On September 11, 1977, more than 20 days in custody was loaded unconsciously on a police vehicle, and the next day he was deported to a prison hospital in Pretoria, where he still died in a cell with naked and legs -chained cells. He was 30 years old.

The cause of death was recorded as brain injuries and kidney failure. Later in that year, an investigation, which was largely rejected as a covering, found that Biko had hit his head against the wall in a friction with police officers.
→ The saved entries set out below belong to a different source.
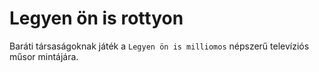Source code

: # Legyen ön is rottyon

Baráti társaságoknak játék a `Legyen ön is milliomos` népszerű televíziós műsor mintájára.

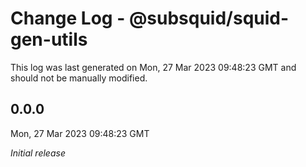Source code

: # Change Log - @subsquid/squid-gen-utils

This log was last generated on Mon, 27 Mar 2023 09:48:23 GMT and should not be manually modified.

## 0.0.0
Mon, 27 Mar 2023 09:48:23 GMT

_Initial release_

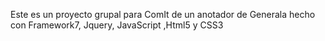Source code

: Este es un proyecto grupal para ComIt de un anotador de Generala hecho con Framework7, Jquery, JavaScript ,Html5 y CSS3
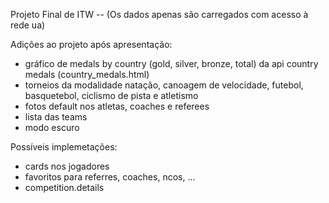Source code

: Projeto Final de ITW -- (Os dados apenas são carregados com acesso à rede ua) 

Adições ao projeto após apresentação:
 - gráfico de medals by country (gold, silver, bronze, total) da api country medals (country_medals.html)
 - torneios da modalidade natação, canoagem de velocidade, futebol, basquetebol, ciclismo de pista e atletismo 
 - fotos default nos atletas, coaches e referees
 - lista das teams
 - modo escuro

 Possíveis implemetações:
 - cards nos jogadores
 - favoritos para referres, coaches, ncos, ...
 - competition.details
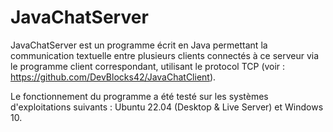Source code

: # JavaChatServer

JavaChatServer est un programme écrit en Java permettant la communication textuelle entre plusieurs clients connectés à ce serveur via le programme client correspondant, utilisant le protocol TCP (voir : https://github.com/DevBlocks42/JavaChatClient).

Le fonctionnement du programme a été testé sur les systèmes d'exploitations suivants : Ubuntu 22.04 (Desktop & Live Server) et Windows 10.

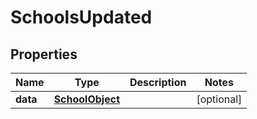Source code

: 
# SchoolsUpdated

## Properties
Name | Type | Description | Notes
------------ | ------------- | ------------- | -------------
**data** | [**SchoolObject**](SchoolObject.md) |  |  [optional]



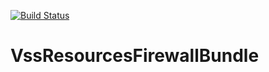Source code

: [![Build Status](https://travis-ci.org/NathanVss/resources-firewall-bundle.svg?branch=master)](https://travis-ci.org/NathanVss/resources-firewall-bundle)


# VssResourcesFirewallBundle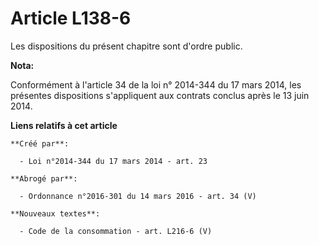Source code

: # Article L138-6

Les dispositions du présent chapitre sont d'ordre public.

**Nota:**

Conformément à l'article 34 de la loi n° 2014-344 du 17 mars 2014,  les présentes dispositions s'appliquent aux contrats
conclus après le 13  juin 2014.

**Liens relatifs à cet article**

	**Créé par**:

	  - Loi n°2014-344 du 17 mars 2014 - art. 23

	**Abrogé par**:

	  - Ordonnance n°2016-301 du 14 mars 2016 - art. 34 (V)

	**Nouveaux textes**:

	  - Code de la consommation - art. L216-6 (V)

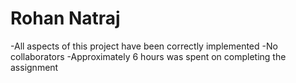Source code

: Rohan Natraj
=============
-All aspects of this project have been correctly implemented
-No collaborators
-Approximately 6 hours was spent on completing the assignment 
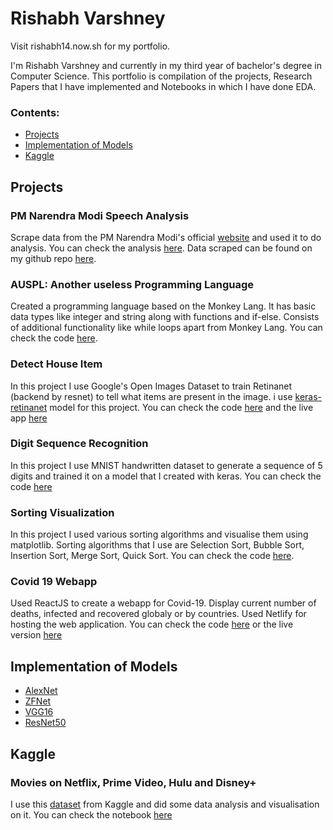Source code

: # Rishabh Varshney

Visit rishabh14.now.sh for my portfolio.

I'm Rishabh Varshney and currently in my third year of bachelor's degree in Computer Science. This portfolio is compilation of the 
projects, Research Papers that I have implemented and Notebooks in which I have done EDA.

### Contents:
  - [Projects](https://rishabhvarshney14.github.io/#projects)
  - [Implementation of Models](https://rishabhvarshney14.github.io/#implementation-of-models)
  - [Kaggle](https://rishabhvarshney14.github.io/#kaggle)

## Projects

### PM Narendra Modi Speech Analysis

Scrape data from the PM Narendra Modi's official [website](https://rishabhvarshney14.github.io/pm-modi-speech-analysis/) and used it to do analysis. You can check the analysis [here](https://rishabhvarshney14.github.io/pm-modi-speech-analysis/). Data scraped can be found on my github repo [here](https://github.com/rishabhvarshney14/pm-modi-speech-analysis).

### AUSPL: Another useless Programming Language
Created a programming language based on the Monkey Lang. It has basic data types like integer and string along with functions and if-else. Consists of additional functionality like while loops apart from Monkey Lang.  You can check the code [here](https://github.com/rishabhvarshney14/AUSPL).

### Detect House Item

In this project I use Google's Open Images Dataset to train Retinanet (backend by resnet) to tell what items are present in the image. i use [keras-retinanet](https://github.com/fizyr/keras-retinanet) model for this project. You can check the code [here](https://github.com/rishabhvarshney14/Detect-House-Item)
and the live app [here](https://detecthouseitem.herokuapp.com/)

### Digit Sequence Recognition

In this project I use MNIST handwritten dataset to generate a sequence of 5 digits and trained it on a model that I created with keras.
You can check the code [here](https://github.com/rishabhvarshney14/Digit_sequence_recognition/blob/master/Digit_Sequence_Recognition.ipynb)

### Sorting Visualization

In this project I used various sorting algorithms and visualise them using matplotlib. Sorting algorithms that I use are Selection Sort, Bubble Sort, Insertion Sort, Merge Sort, Quick Sort. You can check the code [here](https://github.com/rishabhvarshney14/Sorting-Visualization).

### Covid 19 Webapp

Used ReactJS to create a webapp for Covid-19. Display current number of deaths, infected and recovered globaly or by countries. Used Netlify for hosting the web application.
You can check the code [here](https://github.com/rishabhvarshney14/covid19-webapp) or the live version [here](https://covid19webapp.netlify.app/)

## Implementation of Models

- [AlexNet](https://github.com/rishabhvarshney14/Implementation-of-Research-Papers/tree/master/AlexNet)
- [ZFNet](https://github.com/rishabhvarshney14/Implementation-of-Research-Papers/tree/master/ZFNet)
- [VGG16](https://github.com/rishabhvarshney14/Implementation-of-Research-Papers/tree/master/VGG16)
- [ResNet50](https://github.com/rishabhvarshney14/Implementation-of-Research-Papers/tree/master/ResNet50)

## Kaggle

### Movies on Netflix, Prime Video, Hulu and Disney+

I use this [dataset](https://www.kaggle.com/ruchi798/movies-on-netflix-prime-video-hulu-and-disney) from Kaggle and did some data analysis and visualisation on it. You can check the notebook [here](https://github.com/rishabhvarshney14/Kaggle-Datasets/blob/master/Stremaing%20Platform%20EDA.ipynb)
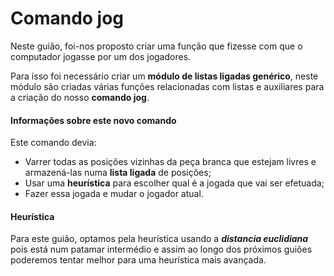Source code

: # Comando jog

Neste guião, foi-nos proposto criar uma função que fizesse com que o computador jogasse por um dos 
jogadores.

Para isso foi necessário criar um ****módulo de listas ligadas genérico****, neste módulo são criadas várias
funções relacionadas com listas e auxiliares para a criação do nosso ****comando jog****.

#### Informações sobre este novo comando

Este comando devia:

- Varrer todas as posições vizinhas da peça branca que estejam livres e armazená-las numa **lista ligada** de posições;
- Usar uma **heurística** para escolher qual é a jogada que vai ser efetuada;
- Fazer essa jogada e mudar o jogador atual.

#### Heurística

Para este guião, optamos pela heurística usando a ***distancia euclidiana*** pois está num patamar intermédio e assim 
ao longo dos próximos guiões poderemos tentar melhor para uma heurística mais avançada.
    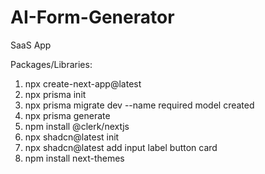 # AI-Form-Generator
SaaS App

Packages/Libraries:
1) npx create-next-app@latest
2) npx prisma init
3) npx prisma migrate dev --name required model created
4) npx prisma generate
5) npm install @clerk/nextjs
6) npx shadcn@latest init
7) npx shadcn@latest add input label button card
8) npm install next-themes

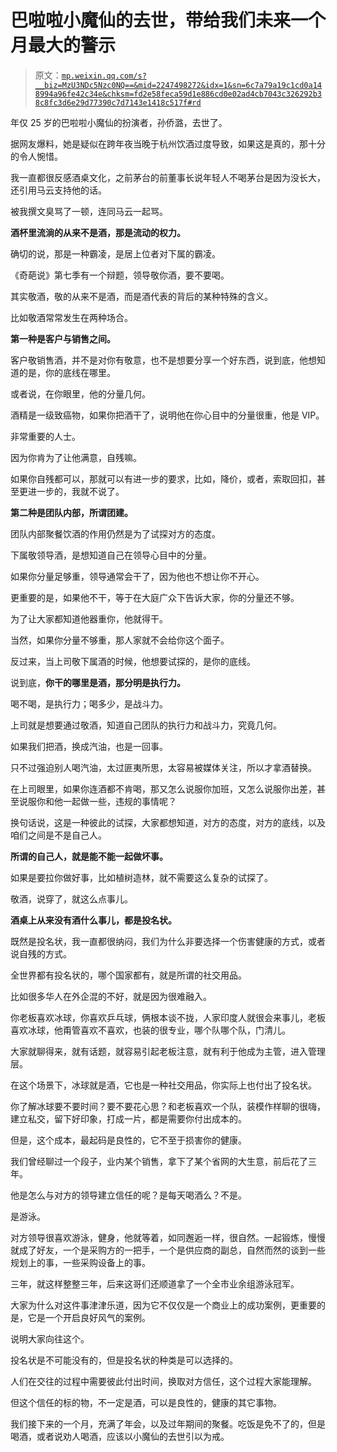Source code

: # 巴啦啦小魔仙的去世，带给我们未来一个月最大的警示

> 原文：[`mp.weixin.qq.com/s?__biz=MzU3NDc5Nzc0NQ==&mid=2247498272&idx=1&sn=6c7a79a19c1cd0a148994a96fe42c34e&chksm=fd2e58feca59d1e886cd0e02ad4cb7043c326292b38c8fc3d6e29d77390c7d7143e1418c517f#rd`](http://mp.weixin.qq.com/s?__biz=MzU3NDc5Nzc0NQ==&mid=2247498272&idx=1&sn=6c7a79a19c1cd0a148994a96fe42c34e&chksm=fd2e58feca59d1e886cd0e02ad4cb7043c326292b38c8fc3d6e29d77390c7d7143e1418c517f#rd)

年仅 25 岁的巴啦啦小魔仙的扮演者，孙侨潞，去世了。

据网友爆料，她是疑似在跨年夜当晚于杭州饮酒过度导致，如果这是真的，那十分的令人惋惜。

我一直都很反感酒桌文化，之前茅台的前董事长说年轻人不喝茅台是因为没长大，还引用马云支持他的话。

被我撰文臭骂了一顿，连同马云一起骂。

**酒杯里流淌的从来不是酒，那是流动的权力。**

确切的说，那是一种霸凌，是居上位者对下属的霸凌。 

《奇葩说》第七季有一个辩题，领导敬你酒，要不要喝。 

其实敬酒，敬的从来不是酒，而是酒代表的背后的某种特殊的含义。 

比如敬酒常常发生在两种场合。

**第一种是客户与销售之间。**

客户敬销售酒，并不是对你有敬意，也不是想要分享一个好东西，说到底，他想知道的是，你的底线在哪里。

或者说，在你眼里，他的分量几何。

酒精是一级致癌物，如果你把酒干了，说明他在你心目中的分量很重，他是 VIP。 

非常重要的人士。 

因为你肯为了让他满意，自残嘛。

如果你自残都可以，那就可以有进一步的要求，比如，降价，或者，索取回扣，甚至更进一步的，我就不说了。 

**第二种是团队内部，所谓团建。** 

团队内部聚餐饮酒的作用仍然是为了试探对方的态度。 

下属敬领导酒，是想知道自己在领导心目中的分量。

如果你分量足够重，领导通常会干了，因为他也不想让你不开心。

更重要的是，如果他不干，等于在大庭广众下告诉大家，你的分量还不够。

为了让大家都知道他器重你，他就得干。

当然，如果你分量不够重，那人家就不会给你这个面子。

反过来，当上司敬下属酒的时候，他想要试探的，是你的底线。

说到底，**你干的哪里是酒，那分明是执行力。** 

喝不喝，是执行力；喝多少，是战斗力。 

上司就是想要通过敬酒，知道自己团队的执行力和战斗力，究竟几何。 

如果我们把酒，换成汽油，也是一回事。

只不过强迫别人喝汽油，太过匪夷所思，太容易被媒体关注，所以才拿酒替换。 

在上司眼里，如果你连酒都不肯喝，那又怎么说服你加班，又怎么说服你出差，甚至说服你和他一起做一些，违规的事情呢？ 

换句话说，这是一种彼此的试探，大家都想知道，对方的态度，对方的底线，以及咱们之间是不是自己人。 

**所谓的自己人，就是能不能一起做坏事。** 

如果是要拉你做好事，比如植树造林，就不需要这么复杂的试探了。 

敬酒，说穿了，就这么点事儿。 

**酒桌上从来没有酒什么事儿，都是投名状。**

既然是投名状，我一直都很纳闷，我们为什么非要选择一个伤害健康的方式，或者说自残的方式。

全世界都有投名状的，哪个国家都有，就是所谓的社交用品。

比如很多华人在外企混的不好，就是因为很难融入。

你老板喜欢冰球，你喜欢乒乓球，俩根本谈不拢，人家印度人就很会来事儿，老板喜欢冰球，他甭管喜欢不喜欢，也装的很专业，哪个队哪个队，门清儿。 

大家就聊得来，就有话题，就容易引起老板注意，就有利于他成为主管，进入管理层。

在这个场景下，冰球就是酒，它也是一种社交用品，你实际上也付出了投名状。

你了解冰球要不要时间？要不要花心思？和老板喜欢一个队，装模作样聊的很嗨，建立私交，留下好印象，打成一片，都是需要你付出成本的。 

但是，这个成本，最起码是良性的，它不至于损害你的健康。

我们曾经聊过一个段子，业内某个销售，拿下了某个省网的大生意，前后花了三年。

他是怎么与对方的领导建立信任的呢？是每天喝酒么？不是。

是游泳。

对方领导很喜欢游泳，健身，他就等着，如同邂逅一样，很自然。一起锻炼，慢慢就成了好友，一个是采购方的一把手，一个是供应商的副总，自然而然的谈到一些规划上的事，一些采购设备上的事。 

三年，就这样整整三年，后来这哥们还顺道拿了一个全市业余组游泳冠军。 

大家为什么对这件事津津乐道，因为它不仅仅是一个商业上的成功案例，更重要的是，它是一个开启良好风气的案例。 

说明大家向往这个。 

投名状是不可能没有的，但是投名状的种类是可以选择的。

人们在交往的过程中需要彼此付出时间，换取对方信任，这个过程大家能理解。 

但这个信任的标的物，不一定是酒，可以是良性的，健康的其它事物。 

我们接下来的一个月，充满了年会，以及过年期间的聚餐。吃饭是免不了的，但是喝酒，或者说劝人喝酒，应该以小魔仙的去世引以为戒。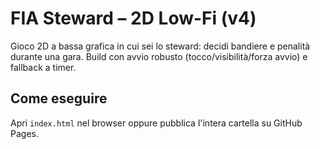 
# FIA Steward – 2D Low-Fi (v4)

Gioco 2D a bassa grafica in cui sei lo steward: decidi bandiere e penalità durante una gara.
Build con avvio robusto (tocco/visibilità/forza avvio) e fallback a timer.

## Come eseguire
Apri `index.html` nel browser oppure pubblica l'intera cartella su GitHub Pages.
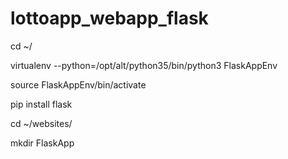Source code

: # lottoapp_webapp_flask

cd ~/

virtualenv --python=/opt/alt/python35/bin/python3 FlaskAppEnv

source FlaskAppEnv/bin/activate

pip install flask

cd ~/websites/

mkdir FlaskApp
Duzinesi activists died in custody during the apartheid system, and the investigations often cleared the security forces of any crime.

After Apartheid officially ended in 1994, South Africa organized a real and reconciliation commission to investigate and reveal Apartheid crimes. Some police officers were forgiven for their actions, but many were not.

Nevertheless, none of those who played a role in murders and other crimes were not tried in the years after Apartheid, and after successive Apartheid, South African governments were criticized for allowing cases to shift. President Cyril Ramaphosa announced an investigation into the allegations that investigations were deliberately blocked.

It is unclear whether any of the police officers in Biko’s death are still alive. South Africa’s National Prosecutor’s Office, 48 years later, the new investigation into the death of BİKO’s new investigation, “the past to address the brutality and the biko family and the society in general,” he said.

Biko inspired a Hit song with musician Peter Gabriel’s anti-Apartheid anthem and appeared as a biko in the actor Denzel Washington 1987.